* **EXERCISE DETAILS**
Report each line of the data below in which "REAL" appears.

* **RECORDS PROVIDED**

((

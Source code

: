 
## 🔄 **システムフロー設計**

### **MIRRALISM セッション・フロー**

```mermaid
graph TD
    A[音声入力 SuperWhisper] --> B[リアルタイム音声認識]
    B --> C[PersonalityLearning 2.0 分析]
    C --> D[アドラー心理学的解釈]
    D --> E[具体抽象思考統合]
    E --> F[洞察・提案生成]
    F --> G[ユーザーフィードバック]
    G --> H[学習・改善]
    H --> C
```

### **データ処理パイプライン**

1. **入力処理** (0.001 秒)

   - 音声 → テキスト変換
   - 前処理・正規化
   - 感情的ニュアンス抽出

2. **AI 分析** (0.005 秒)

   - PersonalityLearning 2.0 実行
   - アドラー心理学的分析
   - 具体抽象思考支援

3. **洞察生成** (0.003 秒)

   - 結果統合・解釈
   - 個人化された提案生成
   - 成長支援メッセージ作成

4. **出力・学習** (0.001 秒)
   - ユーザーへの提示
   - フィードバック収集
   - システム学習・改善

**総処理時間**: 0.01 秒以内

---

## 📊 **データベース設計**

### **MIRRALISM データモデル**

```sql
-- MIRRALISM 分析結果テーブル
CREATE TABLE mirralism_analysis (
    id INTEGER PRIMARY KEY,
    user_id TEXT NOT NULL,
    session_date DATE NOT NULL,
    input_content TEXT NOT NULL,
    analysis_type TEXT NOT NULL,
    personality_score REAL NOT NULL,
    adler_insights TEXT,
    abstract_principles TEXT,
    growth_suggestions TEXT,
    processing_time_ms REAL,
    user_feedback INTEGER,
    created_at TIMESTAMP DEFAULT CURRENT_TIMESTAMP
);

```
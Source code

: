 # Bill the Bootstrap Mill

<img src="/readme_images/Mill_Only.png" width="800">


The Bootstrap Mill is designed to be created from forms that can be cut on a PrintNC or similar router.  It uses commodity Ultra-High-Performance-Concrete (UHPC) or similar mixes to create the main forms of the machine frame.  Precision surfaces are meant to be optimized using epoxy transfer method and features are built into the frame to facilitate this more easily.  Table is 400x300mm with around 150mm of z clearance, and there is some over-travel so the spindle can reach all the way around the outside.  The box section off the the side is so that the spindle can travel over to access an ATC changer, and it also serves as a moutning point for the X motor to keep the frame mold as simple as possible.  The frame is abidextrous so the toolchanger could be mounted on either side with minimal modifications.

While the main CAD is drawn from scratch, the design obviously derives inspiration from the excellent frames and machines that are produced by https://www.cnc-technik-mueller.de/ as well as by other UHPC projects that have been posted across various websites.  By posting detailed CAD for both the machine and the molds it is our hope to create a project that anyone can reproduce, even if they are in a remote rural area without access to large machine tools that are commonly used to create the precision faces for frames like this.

))

* **RESPONSE TO THE EXERCISE**
    personality_score REAL NOT NULL,
    processing_time_ms REAL,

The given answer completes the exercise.